Any callback would do. One just has to call it whenever iterating over unbounded data. Open design question is to make such callback natural, so it happens when needed.

What about operations that are blocking 'by nature'? i.e. waiting for a reply in JDBC driver OR executing a native library (e.g. OpenCV)? I assume we cannot easily get callbacks in there. Shall we ran these on some separate worker threads?

enso-bot[bot] commented 1 year ago

Radosław Waśko reports a new STANDUP for yesterday (2023-07-03):

Progress: Sifted through rest of libs and added safepoints wherever deemed sensible. Tested after the changes - one scenario was breaking. Debugged it and did a quickfix. It should be finished by 2023-07-04.

Next Day: Next day I will be working on the same task. Implement proper fix (safepoints only when the ReportingStreamDecoder is run on an Enso thread, and not if in the background); refactor DelimitedReader to better care about parser thread (that I did not realize in the past existed 🙃 ) ; test safepoints timings using SafepointALot.
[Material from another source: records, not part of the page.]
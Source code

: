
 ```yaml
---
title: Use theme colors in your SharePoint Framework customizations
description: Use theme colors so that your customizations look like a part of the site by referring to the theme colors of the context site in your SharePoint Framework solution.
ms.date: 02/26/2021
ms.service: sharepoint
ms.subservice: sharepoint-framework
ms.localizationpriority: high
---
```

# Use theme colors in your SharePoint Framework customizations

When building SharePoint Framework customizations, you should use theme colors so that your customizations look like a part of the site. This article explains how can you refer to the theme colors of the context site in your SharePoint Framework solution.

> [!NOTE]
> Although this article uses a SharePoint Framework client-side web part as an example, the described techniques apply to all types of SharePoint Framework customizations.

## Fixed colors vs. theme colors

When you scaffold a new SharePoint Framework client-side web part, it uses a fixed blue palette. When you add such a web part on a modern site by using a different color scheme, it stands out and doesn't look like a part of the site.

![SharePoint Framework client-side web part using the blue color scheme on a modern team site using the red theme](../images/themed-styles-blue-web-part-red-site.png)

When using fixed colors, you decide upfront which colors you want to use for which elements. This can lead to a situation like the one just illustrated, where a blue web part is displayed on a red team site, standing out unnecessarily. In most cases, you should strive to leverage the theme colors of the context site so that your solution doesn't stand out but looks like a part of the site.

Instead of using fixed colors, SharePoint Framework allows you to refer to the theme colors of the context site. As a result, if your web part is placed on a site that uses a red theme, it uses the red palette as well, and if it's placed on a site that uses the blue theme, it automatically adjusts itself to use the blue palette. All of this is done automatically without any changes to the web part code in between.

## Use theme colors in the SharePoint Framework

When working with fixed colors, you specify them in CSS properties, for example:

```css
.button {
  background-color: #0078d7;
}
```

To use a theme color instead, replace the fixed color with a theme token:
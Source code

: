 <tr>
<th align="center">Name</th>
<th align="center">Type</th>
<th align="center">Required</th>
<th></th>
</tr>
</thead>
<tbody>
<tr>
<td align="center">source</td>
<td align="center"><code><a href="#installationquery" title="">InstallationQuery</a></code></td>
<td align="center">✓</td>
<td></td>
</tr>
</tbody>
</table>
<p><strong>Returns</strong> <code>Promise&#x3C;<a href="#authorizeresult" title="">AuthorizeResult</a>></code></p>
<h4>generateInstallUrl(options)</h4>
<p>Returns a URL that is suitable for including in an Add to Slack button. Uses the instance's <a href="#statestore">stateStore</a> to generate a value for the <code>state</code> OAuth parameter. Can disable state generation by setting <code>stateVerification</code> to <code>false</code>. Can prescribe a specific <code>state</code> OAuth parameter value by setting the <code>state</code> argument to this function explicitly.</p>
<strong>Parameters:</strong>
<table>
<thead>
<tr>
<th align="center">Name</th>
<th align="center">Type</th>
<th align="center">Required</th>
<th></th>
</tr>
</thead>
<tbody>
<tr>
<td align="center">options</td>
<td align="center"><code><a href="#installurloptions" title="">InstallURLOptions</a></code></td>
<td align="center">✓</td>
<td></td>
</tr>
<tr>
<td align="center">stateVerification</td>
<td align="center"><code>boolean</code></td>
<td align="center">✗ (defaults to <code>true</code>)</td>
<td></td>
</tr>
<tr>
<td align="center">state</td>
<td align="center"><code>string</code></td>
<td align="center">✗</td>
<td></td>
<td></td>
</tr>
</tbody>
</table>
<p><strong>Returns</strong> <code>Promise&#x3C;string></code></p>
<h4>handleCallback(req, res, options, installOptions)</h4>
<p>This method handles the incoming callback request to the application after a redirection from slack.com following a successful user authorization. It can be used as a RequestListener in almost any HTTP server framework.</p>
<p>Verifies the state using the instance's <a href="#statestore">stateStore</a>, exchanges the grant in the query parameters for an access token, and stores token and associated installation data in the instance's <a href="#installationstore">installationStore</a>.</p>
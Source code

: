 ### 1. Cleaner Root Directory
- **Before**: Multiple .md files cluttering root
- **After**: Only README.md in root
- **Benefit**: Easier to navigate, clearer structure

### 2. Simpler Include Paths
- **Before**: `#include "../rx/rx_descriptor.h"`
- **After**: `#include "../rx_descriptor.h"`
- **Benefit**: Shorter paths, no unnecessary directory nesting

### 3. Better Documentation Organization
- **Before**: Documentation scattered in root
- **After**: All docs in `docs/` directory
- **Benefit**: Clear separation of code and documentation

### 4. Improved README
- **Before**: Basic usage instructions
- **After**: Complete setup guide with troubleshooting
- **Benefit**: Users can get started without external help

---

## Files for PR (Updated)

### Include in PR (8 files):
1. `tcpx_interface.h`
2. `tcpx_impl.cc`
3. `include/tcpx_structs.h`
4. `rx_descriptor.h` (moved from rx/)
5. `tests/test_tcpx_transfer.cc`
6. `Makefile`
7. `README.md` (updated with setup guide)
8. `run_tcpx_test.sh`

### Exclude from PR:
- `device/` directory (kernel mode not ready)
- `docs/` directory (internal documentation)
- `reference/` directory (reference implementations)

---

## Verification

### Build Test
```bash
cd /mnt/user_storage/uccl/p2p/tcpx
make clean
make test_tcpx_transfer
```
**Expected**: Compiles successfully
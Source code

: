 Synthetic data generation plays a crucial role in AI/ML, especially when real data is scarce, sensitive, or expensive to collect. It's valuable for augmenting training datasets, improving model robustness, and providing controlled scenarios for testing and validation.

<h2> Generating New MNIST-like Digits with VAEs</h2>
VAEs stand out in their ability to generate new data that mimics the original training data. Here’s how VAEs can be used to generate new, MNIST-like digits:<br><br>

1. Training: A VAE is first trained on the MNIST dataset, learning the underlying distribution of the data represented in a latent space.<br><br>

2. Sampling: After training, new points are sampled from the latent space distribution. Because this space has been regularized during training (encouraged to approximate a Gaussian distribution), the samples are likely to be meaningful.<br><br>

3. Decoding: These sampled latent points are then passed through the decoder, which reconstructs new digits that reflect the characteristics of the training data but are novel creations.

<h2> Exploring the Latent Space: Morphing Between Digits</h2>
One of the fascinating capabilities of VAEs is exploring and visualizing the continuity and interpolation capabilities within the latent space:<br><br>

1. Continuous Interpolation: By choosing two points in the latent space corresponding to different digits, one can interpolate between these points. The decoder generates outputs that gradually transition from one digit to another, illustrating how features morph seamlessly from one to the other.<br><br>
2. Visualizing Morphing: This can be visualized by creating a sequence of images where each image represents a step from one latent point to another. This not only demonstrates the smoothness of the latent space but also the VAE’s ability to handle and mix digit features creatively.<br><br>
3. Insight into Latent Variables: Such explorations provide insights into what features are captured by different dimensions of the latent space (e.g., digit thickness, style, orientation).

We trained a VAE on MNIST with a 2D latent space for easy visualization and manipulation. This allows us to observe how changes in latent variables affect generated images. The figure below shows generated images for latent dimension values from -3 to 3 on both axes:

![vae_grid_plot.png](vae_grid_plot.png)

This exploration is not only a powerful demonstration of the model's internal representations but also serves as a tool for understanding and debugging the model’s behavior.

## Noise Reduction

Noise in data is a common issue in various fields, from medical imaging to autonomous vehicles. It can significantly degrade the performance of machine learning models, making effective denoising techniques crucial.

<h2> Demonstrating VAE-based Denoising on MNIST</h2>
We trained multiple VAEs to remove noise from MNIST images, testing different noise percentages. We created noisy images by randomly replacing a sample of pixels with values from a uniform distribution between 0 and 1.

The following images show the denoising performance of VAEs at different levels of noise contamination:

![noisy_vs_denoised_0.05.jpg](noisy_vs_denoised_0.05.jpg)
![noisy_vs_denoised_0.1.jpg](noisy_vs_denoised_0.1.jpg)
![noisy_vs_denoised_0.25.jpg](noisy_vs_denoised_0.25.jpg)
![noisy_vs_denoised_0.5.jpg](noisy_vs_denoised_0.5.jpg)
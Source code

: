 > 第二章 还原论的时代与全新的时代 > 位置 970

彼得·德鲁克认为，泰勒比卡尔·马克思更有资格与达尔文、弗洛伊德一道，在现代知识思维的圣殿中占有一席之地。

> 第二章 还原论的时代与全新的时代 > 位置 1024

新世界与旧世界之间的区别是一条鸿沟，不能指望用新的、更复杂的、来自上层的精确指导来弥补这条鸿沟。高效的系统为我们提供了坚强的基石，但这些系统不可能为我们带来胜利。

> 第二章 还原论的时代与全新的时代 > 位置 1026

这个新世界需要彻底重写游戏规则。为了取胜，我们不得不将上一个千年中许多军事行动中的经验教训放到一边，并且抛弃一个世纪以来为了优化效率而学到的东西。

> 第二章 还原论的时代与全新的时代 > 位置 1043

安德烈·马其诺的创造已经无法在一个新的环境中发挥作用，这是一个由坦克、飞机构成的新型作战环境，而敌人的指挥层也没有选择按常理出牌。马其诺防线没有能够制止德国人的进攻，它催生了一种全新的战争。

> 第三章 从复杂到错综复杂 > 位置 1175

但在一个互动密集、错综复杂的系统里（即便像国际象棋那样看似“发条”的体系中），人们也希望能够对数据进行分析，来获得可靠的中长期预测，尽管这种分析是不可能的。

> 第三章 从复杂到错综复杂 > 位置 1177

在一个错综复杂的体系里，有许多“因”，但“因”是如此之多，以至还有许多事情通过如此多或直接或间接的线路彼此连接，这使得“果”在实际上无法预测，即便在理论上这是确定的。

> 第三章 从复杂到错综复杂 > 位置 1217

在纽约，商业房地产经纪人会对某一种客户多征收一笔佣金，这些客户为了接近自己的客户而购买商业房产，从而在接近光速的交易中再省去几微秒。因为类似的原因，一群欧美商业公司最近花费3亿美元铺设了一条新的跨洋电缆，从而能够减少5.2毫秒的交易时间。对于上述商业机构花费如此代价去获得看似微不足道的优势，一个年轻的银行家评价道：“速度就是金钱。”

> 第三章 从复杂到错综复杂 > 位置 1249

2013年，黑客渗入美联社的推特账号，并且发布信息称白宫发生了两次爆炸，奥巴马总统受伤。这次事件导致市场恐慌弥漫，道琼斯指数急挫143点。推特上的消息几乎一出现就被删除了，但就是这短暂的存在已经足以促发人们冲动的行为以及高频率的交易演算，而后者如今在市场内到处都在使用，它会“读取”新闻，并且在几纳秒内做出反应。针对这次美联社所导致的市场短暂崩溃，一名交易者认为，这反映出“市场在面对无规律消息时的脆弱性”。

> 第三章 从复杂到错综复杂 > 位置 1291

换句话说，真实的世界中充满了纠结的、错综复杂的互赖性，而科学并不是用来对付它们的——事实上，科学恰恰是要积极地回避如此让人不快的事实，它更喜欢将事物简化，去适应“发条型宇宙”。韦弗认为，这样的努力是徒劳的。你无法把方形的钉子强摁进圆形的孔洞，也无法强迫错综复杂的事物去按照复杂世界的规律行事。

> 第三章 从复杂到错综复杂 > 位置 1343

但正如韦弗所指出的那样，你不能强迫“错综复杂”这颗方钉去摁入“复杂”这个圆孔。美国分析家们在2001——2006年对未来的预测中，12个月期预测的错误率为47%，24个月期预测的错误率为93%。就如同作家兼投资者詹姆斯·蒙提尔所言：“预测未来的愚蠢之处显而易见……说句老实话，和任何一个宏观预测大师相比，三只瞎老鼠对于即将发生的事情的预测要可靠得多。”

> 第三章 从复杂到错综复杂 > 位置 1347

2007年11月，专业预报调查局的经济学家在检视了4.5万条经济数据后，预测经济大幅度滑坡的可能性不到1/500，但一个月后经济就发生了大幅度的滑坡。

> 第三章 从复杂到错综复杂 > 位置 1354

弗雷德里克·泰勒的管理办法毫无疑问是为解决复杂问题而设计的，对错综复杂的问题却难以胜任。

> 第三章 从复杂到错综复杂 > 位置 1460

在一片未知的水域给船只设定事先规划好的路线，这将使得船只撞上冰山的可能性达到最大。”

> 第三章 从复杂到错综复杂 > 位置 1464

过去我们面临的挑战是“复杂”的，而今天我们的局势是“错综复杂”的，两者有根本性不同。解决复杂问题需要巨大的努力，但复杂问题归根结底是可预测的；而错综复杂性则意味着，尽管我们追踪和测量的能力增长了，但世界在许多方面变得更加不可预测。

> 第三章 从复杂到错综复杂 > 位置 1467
Check a PoC for a background thread. Start next task.

enso-bot[bot] commented 1 year ago

Jaroslav Tulach reports a new STANDUP for yesterday (2023-07-04):

Progress: - Discussing Context.safepoint with Radek

Next Day: More vacationing

JaroslavTulach commented 1 year ago

What about operations that are blocking 'by nature'? i.e. waiting for a reply in JDBC driver OR executing a native library (e.g. OpenCV)? I assume we cannot easily get callbacks in there.

Checking Thread.interrupted() state shall work from network layer (yielding InterruptedIOException as well as with properly written native code.

Shall we ran these on some separate worker threads?

Maybe. I am not able to give a generic reply. I'd prefer to evaluate situation on case-by-case basis.

enso-bot[bot] commented 1 year ago

Radosław Waśko reports a new STANDUP for the provided date (2023-07-04):

Progress: Adapted ReportingStreamDecoder and documented it. Refactored DelimitedReader to better manage the background reader thread. Some safepoint measurements using SafePointALot (did not get much useful results, would need to spend more time on tailored benchmarks which does not seem valuable at this time). It should be finished by 2023-07-04.

Next Day: Next day I will be working on the #7192 task. Do some small tasks.